[Exercise directions]
Only one stretch of the data below is wanted: the lines from the one with "1. [Leaflet](https://www.drupal.org/project/leaflet)" through the one with "The **Geofield** needs", repeated exactly.

Plain-text document sources
+===+
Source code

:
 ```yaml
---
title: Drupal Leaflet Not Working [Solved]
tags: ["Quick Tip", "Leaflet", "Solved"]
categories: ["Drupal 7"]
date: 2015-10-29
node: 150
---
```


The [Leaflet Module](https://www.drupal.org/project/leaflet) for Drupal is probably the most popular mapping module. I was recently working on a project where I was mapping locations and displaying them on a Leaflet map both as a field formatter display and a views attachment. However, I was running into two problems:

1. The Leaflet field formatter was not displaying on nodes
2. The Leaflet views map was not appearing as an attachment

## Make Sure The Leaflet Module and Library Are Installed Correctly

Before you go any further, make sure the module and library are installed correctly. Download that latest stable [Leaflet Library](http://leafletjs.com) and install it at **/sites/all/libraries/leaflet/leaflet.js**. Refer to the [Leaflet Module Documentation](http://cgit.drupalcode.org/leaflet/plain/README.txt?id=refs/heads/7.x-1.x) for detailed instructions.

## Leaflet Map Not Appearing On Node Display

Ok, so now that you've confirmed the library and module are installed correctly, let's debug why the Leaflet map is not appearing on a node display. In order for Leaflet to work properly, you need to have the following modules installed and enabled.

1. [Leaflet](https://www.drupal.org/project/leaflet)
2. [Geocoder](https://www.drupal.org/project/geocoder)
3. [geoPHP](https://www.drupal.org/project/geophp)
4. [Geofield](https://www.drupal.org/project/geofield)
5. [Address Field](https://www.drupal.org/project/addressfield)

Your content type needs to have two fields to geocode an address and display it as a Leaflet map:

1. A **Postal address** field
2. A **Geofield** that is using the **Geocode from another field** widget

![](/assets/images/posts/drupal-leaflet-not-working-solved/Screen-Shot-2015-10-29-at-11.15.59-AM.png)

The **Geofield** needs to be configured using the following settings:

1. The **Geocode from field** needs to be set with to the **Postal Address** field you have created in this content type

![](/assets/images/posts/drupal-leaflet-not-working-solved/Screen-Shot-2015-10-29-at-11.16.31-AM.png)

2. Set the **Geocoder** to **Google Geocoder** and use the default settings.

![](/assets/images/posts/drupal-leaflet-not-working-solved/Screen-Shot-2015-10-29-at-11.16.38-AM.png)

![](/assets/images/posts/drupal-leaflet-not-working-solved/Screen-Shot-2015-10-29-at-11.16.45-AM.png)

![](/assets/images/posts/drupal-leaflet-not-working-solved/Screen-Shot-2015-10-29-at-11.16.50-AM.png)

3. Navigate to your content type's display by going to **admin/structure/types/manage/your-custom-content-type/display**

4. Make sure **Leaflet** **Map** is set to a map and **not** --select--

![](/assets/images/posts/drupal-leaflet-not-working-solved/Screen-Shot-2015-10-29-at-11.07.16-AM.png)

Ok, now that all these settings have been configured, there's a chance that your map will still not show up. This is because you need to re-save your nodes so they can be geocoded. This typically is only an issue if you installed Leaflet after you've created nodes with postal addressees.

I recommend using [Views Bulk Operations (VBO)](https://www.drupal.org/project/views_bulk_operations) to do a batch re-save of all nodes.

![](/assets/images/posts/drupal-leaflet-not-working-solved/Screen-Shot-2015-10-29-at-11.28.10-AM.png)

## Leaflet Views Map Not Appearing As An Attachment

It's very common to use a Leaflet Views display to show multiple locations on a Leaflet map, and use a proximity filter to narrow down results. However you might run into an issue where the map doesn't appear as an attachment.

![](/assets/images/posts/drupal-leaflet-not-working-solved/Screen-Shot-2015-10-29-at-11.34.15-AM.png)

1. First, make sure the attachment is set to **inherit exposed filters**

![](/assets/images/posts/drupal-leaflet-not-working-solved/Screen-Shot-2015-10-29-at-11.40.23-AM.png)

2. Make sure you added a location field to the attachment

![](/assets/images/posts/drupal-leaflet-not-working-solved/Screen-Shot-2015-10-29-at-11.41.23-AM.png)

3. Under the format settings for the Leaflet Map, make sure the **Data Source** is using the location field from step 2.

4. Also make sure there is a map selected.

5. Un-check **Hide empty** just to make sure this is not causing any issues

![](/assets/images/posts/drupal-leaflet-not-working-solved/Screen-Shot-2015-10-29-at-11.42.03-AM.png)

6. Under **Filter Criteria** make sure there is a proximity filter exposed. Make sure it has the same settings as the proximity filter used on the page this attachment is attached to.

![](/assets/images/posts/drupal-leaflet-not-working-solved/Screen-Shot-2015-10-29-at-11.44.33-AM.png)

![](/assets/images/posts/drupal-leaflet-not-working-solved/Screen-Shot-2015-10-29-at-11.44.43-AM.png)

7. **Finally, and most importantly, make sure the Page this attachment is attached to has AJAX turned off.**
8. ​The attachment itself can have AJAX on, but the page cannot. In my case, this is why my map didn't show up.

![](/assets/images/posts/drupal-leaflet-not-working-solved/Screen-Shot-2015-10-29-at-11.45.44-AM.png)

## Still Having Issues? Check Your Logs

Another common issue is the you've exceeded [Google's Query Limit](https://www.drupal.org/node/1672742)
+===+
[Answer section]
1. [Leaflet](https://www.drupal.org/project/leaflet)
2. [Geocoder](https://www.drupal.org/project/geocoder)
3. [geoPHP](https://www.drupal.org/project/geophp)
4. [Geofield](https://www.drupal.org/project/geofield)
5. [Address Field](https://www.drupal.org/project/addressfield)

Your content type needs to have two fields to geocode an address and display it as a Leaflet map:

1. A **Postal address** field
2. A **Geofield** that is using the **Geocode from another field** widget

![](/assets/images/posts/drupal-leaflet-not-working-solved/Screen-Shot-2015-10-29-at-11.15.59-AM.png)

The **Geofield** needs to be configured using the following settings:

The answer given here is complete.